As we left The Restaurant at CIA Copia, we committed to getting together for dinner more often and we drove away happy to be part of the Napa Valley, its history and its future.

500 First Street, Napa | (707) 967-2555 |

Open Seven Days a Week | Sunday–Thursday: 11:30am–9pm | Friday and Saturday: 11:30am–10pm

From the kitchen of The Restaurant at CIA Copia

Heirloom Tomato Gazpacho


2 cups Cubed day old bread (not soughdough)

2 cloves Garlic, chopped

1/8 tsp. Cumin seeds

3lbs. Vine-ripened tomatoes (heirlooms best) 1 English cucumber, seeds removed, chopped

1 Poblano pepper, cored, seeded, chopped.

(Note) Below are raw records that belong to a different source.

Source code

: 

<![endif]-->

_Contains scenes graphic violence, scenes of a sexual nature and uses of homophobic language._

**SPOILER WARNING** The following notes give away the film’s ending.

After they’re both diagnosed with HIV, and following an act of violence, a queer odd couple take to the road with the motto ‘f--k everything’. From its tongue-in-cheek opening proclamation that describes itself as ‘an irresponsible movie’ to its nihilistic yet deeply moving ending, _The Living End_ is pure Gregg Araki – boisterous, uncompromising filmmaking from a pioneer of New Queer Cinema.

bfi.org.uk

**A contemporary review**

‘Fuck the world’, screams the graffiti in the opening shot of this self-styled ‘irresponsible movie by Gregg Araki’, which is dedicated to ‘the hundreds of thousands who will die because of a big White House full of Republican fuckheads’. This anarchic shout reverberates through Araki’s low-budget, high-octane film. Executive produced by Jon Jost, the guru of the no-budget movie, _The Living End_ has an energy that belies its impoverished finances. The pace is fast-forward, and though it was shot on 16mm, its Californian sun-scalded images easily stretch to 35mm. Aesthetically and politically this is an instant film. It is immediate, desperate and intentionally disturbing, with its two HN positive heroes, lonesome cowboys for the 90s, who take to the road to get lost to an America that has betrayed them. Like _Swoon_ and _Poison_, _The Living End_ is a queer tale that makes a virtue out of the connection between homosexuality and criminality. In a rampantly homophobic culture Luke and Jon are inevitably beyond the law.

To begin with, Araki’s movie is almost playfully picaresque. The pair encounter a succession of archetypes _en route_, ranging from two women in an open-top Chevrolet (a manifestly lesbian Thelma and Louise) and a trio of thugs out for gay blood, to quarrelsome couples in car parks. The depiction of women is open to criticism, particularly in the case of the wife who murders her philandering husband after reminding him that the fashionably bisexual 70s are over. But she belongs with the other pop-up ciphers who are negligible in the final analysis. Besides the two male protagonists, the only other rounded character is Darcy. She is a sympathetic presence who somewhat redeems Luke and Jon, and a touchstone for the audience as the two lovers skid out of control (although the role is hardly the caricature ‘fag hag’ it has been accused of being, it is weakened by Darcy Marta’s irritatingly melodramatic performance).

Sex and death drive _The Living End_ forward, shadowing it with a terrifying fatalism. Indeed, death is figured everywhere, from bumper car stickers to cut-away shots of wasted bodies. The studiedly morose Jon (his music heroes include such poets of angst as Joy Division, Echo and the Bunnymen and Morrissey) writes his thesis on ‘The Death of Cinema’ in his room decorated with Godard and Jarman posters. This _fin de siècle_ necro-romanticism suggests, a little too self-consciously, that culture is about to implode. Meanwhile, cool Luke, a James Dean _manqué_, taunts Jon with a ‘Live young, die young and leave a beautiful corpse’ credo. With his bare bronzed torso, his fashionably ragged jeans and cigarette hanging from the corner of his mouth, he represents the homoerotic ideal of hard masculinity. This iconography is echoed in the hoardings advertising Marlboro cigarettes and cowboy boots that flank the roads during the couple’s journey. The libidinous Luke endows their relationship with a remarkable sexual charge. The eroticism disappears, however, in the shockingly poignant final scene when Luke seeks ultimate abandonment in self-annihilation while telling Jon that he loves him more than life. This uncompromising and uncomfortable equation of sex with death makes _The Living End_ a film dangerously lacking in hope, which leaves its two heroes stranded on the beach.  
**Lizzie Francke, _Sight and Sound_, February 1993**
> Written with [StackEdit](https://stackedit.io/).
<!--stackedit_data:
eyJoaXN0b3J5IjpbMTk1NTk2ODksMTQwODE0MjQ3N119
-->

1 Med-sized red bell pepper cored, seeded, chopped

3 Tbsp.Chopped red onion

1/2 cup Extra-virgin olive oil (preferably Spanish)

1/2 cup Cold water 3 Tbsp Sherry vinegar Salt to taste

1. Place the bread in a bowl, add cold water to cover, and let soak for 5-10 minutes. Drain the bread and squeeze out the excess liquid.

2. Place the garlic, cumin, and ½ teaspoon salt in a mortar, and using the pestle, mash them to a paste.

3. Place the tomatoes, cucumbers, poblano and red pepper, soaked bread, and garlic paste in a large bowl and toss to mix. Let stand for 15 minutes.

4. Working in batches, if necessary, place the vegetable mixture in the bowl of a food processor and process until smooth, adding half the olive oil to each batch. Once each batch is finished, puree it finely in a blender, then transfer it to a large mixing bowl.

5. When all the gazpacho has been pureed, whisk in the cold water and vinegar. It should have the consistency of a thick soup. Taste for seasoning adding more salt or vinegar as necessary. Refrigerate the gazpacho until chilled.